» **Exercise details**: Copy down the listing below exactly. Do not include pictures.

Task data: Begin

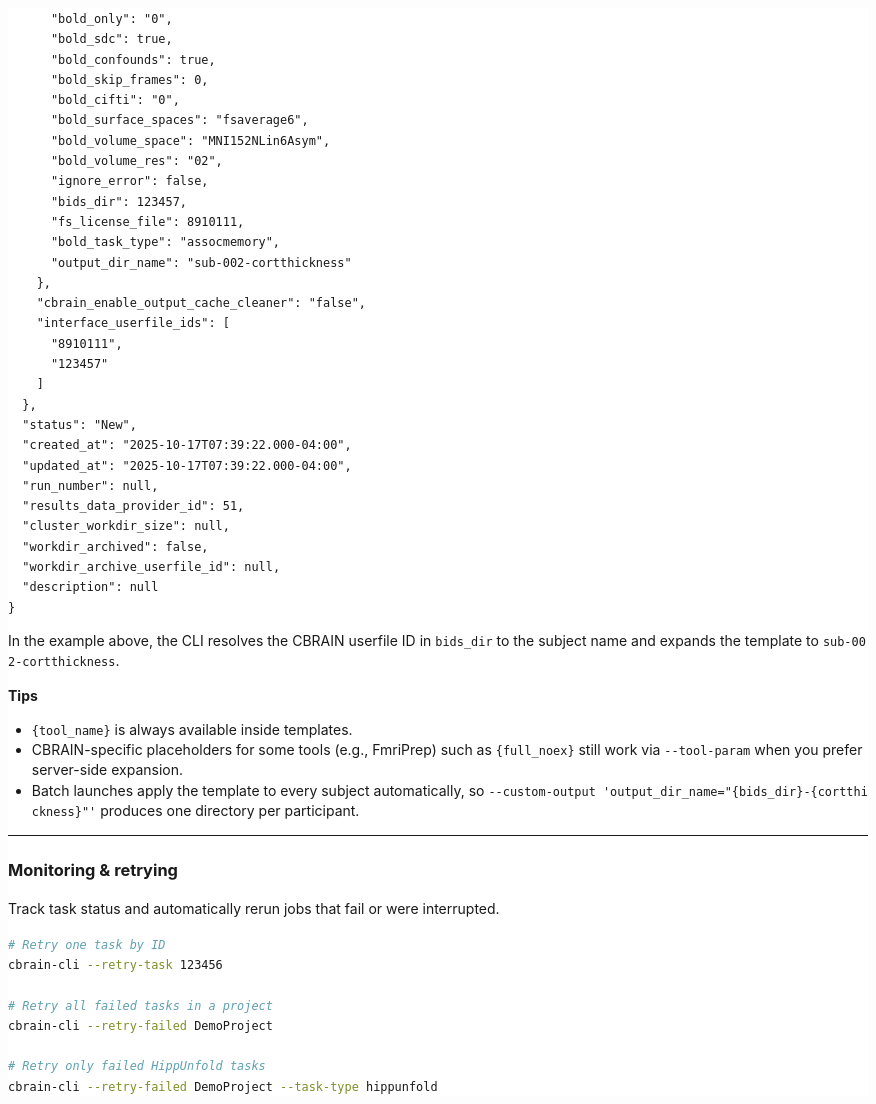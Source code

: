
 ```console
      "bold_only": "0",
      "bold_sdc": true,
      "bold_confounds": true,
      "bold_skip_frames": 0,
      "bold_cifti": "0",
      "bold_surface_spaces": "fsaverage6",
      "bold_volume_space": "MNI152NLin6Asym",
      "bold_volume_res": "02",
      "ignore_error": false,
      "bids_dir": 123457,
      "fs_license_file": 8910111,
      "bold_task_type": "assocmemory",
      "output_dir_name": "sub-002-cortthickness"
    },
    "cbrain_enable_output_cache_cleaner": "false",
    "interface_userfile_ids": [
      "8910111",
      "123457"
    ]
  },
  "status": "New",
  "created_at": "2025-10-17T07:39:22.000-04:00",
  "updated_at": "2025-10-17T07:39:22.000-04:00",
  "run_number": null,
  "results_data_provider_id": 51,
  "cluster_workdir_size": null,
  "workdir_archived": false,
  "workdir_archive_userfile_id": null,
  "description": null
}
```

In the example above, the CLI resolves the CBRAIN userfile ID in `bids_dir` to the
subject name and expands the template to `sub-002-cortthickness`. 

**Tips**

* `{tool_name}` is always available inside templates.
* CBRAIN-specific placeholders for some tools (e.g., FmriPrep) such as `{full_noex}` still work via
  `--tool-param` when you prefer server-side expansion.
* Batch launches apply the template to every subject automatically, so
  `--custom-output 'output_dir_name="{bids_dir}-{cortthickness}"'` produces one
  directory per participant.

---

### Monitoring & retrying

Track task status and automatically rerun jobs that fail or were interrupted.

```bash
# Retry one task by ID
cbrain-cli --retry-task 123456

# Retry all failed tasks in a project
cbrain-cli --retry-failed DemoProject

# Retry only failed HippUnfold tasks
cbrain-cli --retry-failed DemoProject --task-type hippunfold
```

Task data: End

» **Solution to this problem**:
Source code

:
 ```console
      "bold_only": "0",
      "bold_sdc": true,
      "bold_confounds": true,
      "bold_skip_frames": 0,
      "bold_cifti": "0",
      "bold_surface_spaces": "fsaverage6",
      "bold_volume_space": "MNI152NLin6Asym",
      "bold_volume_res": "02",
      "ignore_error": false,
      "bids_dir": 123457,
      "fs_license_file": 8910111,
      "bold_task_type": "assocmemory",
      "output_dir_name": "sub-002-cortthickness"
    },
    "cbrain_enable_output_cache_cleaner": "false",
    "interface_userfile_ids": [
      "8910111",
      "123457"
    ]
  },
  "status": "New",
  "created_at": "2025-10-17T07:39:22.000-04:00",
  "updated_at": "2025-10-17T07:39:22.000-04:00",
  "run_number": null,
  "results_data_provider_id": 51,
  "cluster_workdir_size": null,
  "workdir_archived": false,
  "workdir_archive_userfile_id": null,
  "description": null
}
```

In the example above, the CLI resolves the CBRAIN userfile ID in `bids_dir` to the
subject name and expands the template to `sub-002-cortthickness`. 

**Tips**

* `{tool_name}` is always available inside templates.
* CBRAIN-specific placeholders for some tools (e.g., FmriPrep) such as `{full_noex}` still work via
  `--tool-param` when you prefer server-side expansion.
* Batch launches apply the template to every subject automatically, so
  `--custom-output 'output_dir_name="{bids_dir}-{cortthickness}"'` produces one
  directory per participant.

---

### Monitoring & retrying

Track task status and automatically rerun jobs that fail or were interrupted.

```bash
# Retry one task by ID
cbrain-cli --retry-task 123456

# Retry all failed tasks in a project
cbrain-cli --retry-failed DemoProject

# Retry only failed HippUnfold tasks
cbrain-cli --retry-failed DemoProject --task-type hippunfold
```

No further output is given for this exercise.